You're facing Meta's 'Buses in a Bustling Town' question in a 24-48 hour window. This is a simulation or greedy routing problem wrapped in a city-planning scenario. The trap is overthinking the state space. Meta likes to dress up graph or interval problems in real-world clothes, and candidates often miss the simple invariant hiding in the problem constraints. StealthCoder will surface the key insight if you blank on the actual mechanics mid-OA.
Pattern and pitfall
Without the full problem text, the pattern likely involves either scheduling buses along routes (greedy interval packing), computing optimal bus stop assignments (graph traversal or dynamic programming), or simulating passenger flow. Meta tends to ask problems where the naive approach costs exponential time, but the trick is recognizing a local greedy choice that works globally, or a state-compression that collapses the search space. Common pitfalls: over-modeling the problem, tracking unnecessary state, or misunderstanding what 'optimal' means. The real work is parsing the constraints, not coding. StealthCoder reads the problem statement and flags the structural trick before you type.
The honest play: practice the pattern, and have StealthCoder ready for the one you didn't see coming.
You can drill Buses in a Bustling Town cold, or you can hedge it. StealthCoder runs invisibly during screen share and surfaces a working solution in under 2 seconds. The proctor sees the IDE. They don't see what's behind it. Built for the candidate who saw this exact problem leak two days before his OA and wondered if anyone had a play.
Get StealthCoderRelated leaked OAs
This OA pattern shows up on LeetCode as meeting rooms. If you have time before the OA, drill that.
You've seen the question.
Make sure you actually pass Meta's OA.
Meta reuses patterns across OAs. Built for the candidate who saw this exact problem leak two days before his OA and wondered if anyone had a play. Works on HackerRank, CodeSignal, CoderPad, and Karat.
Buses in a Bustling Town FAQ
Is this a greedy problem or DP?+
Meta usually signals greedy by asking for 'minimum' or 'maximum' of something countable (buses, stops, time).
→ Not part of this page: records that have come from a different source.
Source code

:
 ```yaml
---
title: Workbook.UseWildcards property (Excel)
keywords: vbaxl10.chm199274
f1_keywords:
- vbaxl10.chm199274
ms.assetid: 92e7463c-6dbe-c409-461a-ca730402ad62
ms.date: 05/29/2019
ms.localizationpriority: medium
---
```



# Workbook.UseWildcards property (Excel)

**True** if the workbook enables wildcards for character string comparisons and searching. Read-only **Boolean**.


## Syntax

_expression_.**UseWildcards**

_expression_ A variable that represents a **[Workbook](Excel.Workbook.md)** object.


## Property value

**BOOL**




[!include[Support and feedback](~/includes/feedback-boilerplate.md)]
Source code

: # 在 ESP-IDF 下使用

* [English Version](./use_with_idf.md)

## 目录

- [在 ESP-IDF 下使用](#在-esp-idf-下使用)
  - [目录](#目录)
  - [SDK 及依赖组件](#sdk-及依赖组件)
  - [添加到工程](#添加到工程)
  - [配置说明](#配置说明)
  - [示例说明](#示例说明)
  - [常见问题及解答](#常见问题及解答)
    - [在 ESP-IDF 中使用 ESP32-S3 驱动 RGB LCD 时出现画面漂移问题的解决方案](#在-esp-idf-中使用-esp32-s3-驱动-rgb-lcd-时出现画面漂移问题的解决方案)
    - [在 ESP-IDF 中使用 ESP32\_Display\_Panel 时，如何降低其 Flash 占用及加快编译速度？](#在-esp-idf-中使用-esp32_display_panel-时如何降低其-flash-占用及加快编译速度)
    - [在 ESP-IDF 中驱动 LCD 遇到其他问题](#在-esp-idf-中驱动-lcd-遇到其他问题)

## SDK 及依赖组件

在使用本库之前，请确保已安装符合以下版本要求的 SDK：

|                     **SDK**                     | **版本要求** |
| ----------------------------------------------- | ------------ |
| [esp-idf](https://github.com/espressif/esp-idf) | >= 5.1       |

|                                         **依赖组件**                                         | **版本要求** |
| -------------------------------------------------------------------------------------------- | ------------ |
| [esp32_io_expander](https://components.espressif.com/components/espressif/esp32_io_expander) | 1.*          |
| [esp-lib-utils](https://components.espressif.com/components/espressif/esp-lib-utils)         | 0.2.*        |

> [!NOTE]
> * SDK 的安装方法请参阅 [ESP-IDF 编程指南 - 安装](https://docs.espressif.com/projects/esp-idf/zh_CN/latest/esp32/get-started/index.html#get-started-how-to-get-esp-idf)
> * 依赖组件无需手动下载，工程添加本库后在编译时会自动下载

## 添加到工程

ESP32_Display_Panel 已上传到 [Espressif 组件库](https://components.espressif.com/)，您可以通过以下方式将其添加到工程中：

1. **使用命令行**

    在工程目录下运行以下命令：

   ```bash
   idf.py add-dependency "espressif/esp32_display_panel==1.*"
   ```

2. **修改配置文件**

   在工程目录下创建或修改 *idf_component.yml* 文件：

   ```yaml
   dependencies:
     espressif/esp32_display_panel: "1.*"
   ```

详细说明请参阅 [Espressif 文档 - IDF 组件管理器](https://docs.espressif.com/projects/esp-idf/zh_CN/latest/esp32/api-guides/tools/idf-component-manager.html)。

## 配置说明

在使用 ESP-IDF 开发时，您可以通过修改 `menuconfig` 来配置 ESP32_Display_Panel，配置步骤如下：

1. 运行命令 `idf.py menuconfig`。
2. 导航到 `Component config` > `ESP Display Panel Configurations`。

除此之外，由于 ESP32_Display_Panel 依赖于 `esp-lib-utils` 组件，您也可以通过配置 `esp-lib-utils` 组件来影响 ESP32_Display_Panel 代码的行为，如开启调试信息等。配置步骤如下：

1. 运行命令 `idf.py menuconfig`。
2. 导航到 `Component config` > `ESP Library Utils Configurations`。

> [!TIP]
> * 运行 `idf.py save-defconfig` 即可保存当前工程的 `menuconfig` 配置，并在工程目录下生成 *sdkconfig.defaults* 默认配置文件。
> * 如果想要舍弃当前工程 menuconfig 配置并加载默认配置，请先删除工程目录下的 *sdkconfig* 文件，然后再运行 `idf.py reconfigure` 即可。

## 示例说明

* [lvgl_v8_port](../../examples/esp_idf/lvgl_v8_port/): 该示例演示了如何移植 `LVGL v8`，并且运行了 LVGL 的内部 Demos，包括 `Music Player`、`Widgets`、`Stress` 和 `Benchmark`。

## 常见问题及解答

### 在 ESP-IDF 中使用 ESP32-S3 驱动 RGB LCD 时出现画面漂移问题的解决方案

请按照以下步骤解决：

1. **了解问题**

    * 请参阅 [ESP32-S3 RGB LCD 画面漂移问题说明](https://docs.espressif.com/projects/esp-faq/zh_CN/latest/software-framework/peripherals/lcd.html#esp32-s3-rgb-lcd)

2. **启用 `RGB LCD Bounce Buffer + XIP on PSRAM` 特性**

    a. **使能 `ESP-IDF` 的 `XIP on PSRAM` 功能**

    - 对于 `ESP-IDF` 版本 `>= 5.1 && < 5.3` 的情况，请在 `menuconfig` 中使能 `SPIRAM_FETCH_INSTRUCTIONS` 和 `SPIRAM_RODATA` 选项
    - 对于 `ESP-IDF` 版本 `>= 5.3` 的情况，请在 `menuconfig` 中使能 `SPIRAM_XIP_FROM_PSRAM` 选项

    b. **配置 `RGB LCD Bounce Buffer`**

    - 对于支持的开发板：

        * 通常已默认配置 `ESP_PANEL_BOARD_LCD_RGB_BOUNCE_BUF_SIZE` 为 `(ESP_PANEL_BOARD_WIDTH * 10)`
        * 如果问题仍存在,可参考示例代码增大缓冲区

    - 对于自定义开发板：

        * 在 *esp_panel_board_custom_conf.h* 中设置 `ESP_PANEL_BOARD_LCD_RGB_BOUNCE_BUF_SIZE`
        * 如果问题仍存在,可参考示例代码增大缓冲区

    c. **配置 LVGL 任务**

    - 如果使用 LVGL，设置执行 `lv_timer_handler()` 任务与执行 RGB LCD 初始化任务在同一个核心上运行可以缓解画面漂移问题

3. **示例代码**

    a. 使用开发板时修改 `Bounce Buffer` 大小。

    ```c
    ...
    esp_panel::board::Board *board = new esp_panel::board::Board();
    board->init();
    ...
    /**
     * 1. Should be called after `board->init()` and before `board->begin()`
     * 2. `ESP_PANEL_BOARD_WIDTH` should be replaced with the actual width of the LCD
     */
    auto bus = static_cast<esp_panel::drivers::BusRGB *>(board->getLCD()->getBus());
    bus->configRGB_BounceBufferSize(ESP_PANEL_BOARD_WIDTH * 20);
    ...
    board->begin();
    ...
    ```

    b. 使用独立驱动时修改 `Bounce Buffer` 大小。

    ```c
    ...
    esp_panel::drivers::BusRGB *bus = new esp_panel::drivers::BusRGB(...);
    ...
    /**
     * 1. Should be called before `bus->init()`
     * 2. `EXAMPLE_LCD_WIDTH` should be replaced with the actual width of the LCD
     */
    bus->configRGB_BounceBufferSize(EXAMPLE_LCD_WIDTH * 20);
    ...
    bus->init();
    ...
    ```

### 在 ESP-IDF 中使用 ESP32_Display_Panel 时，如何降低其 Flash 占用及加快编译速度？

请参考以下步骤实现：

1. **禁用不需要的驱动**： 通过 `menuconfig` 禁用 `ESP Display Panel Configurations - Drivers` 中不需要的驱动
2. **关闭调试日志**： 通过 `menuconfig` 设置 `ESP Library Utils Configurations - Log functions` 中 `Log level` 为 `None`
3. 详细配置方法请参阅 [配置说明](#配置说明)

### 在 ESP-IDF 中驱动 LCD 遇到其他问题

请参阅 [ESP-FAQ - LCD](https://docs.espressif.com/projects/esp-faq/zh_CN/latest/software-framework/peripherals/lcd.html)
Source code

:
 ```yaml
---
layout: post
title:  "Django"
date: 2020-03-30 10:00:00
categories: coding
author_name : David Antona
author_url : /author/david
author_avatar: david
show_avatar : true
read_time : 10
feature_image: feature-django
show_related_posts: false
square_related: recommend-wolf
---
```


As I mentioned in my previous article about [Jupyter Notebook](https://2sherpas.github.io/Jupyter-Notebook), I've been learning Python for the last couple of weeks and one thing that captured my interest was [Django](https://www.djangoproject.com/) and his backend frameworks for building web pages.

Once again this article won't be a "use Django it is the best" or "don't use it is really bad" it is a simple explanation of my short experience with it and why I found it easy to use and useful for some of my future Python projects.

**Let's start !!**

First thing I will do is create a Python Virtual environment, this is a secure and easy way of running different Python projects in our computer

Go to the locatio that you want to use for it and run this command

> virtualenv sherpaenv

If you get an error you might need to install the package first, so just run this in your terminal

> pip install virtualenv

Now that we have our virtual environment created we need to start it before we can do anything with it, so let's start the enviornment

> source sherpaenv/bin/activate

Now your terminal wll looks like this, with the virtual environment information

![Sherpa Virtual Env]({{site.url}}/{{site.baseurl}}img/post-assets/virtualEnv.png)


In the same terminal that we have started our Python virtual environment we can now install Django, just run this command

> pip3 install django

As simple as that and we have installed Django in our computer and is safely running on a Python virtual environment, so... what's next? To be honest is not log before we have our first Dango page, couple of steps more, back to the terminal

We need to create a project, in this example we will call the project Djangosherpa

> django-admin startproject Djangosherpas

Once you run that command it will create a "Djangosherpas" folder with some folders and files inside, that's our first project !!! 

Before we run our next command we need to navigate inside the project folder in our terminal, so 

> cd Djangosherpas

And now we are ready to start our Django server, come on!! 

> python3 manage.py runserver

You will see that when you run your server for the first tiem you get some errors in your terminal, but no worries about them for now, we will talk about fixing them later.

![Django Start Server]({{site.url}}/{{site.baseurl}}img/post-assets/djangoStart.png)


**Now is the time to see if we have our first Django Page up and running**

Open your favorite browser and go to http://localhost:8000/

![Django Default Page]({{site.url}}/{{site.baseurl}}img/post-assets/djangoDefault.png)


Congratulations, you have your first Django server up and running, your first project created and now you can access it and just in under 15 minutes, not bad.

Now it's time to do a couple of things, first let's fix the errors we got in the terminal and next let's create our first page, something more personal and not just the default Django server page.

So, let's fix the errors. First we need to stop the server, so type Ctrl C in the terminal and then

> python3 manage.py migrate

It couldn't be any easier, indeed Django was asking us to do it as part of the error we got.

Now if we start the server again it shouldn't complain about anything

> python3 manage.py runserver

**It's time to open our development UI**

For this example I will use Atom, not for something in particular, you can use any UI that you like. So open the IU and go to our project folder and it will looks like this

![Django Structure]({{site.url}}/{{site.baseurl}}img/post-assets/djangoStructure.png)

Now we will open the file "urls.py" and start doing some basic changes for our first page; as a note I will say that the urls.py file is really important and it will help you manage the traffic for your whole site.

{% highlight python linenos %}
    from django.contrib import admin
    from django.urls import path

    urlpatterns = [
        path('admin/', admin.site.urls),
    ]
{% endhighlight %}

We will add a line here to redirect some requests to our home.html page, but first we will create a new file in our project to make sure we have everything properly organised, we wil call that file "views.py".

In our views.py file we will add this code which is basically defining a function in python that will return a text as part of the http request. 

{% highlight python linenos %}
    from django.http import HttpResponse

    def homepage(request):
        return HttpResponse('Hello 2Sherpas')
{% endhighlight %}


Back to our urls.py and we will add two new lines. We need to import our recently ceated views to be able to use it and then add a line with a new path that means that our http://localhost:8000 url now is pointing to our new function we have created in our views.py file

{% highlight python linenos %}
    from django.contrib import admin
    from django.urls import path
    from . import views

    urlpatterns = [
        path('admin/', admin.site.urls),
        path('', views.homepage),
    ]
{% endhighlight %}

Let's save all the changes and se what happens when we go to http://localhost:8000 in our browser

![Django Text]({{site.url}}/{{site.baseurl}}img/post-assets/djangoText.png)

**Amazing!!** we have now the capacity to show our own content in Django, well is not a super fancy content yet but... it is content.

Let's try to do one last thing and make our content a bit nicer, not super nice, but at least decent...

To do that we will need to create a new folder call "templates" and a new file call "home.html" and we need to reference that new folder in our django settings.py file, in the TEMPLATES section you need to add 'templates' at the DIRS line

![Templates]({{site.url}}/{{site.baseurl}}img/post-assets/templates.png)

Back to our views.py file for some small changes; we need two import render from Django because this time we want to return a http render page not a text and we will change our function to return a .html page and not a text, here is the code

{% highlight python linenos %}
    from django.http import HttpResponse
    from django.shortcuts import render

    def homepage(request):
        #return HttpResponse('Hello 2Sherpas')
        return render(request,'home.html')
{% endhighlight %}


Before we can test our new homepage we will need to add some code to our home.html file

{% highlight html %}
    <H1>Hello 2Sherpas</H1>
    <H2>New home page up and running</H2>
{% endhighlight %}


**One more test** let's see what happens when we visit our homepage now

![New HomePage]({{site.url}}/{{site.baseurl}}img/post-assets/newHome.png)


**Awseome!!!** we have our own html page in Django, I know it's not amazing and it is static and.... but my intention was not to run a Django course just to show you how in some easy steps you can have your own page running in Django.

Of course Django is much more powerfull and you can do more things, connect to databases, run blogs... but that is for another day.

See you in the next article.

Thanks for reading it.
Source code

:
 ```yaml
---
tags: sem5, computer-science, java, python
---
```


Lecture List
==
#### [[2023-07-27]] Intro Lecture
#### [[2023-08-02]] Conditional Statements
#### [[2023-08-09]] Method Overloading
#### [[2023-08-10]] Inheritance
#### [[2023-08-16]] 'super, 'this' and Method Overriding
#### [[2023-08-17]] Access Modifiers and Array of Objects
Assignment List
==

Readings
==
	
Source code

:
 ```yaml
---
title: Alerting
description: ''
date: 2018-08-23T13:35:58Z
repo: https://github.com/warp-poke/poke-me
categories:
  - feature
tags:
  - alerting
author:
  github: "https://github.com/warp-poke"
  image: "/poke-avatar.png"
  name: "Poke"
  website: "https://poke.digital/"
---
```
If the problem has overlapping subproblems and you can't prove a greedy choice works, it's DP. Without full text, assume greedy first, then test with a counterexample.
What's the most common mistake candidates make?+
Simulating every bus movement instead of recognizing a mathematical property of the layout. Metro problems reward finding the invariant, not brute-forcing the simulation. Read constraints before coding.
How do I prepare in 48 hours if I haven't seen this exact problem?+
Review interval scheduling, bus stop/station problems on LeetCode (e.g., 'Meeting Rooms'), and simple greedy proofs. Spend more time understanding the problem statement than writing code. That's where Meta's OAs hurt.
Should I worry about graph theory here?+
Possibly. If buses travel routes and stops are nodes, BFS or shortest path might apply. But Meta rarely makes graph theory the bottleneck on OA questions. Usually it's the greedy insight or state reduction.
Is this problem still asked in early 2024?+
Yes. It was reported in February 2024, so it's current. Meta rotates problems slowly. If you see it, the algorithmic core hasn't changed, only the exact constraints or flavor.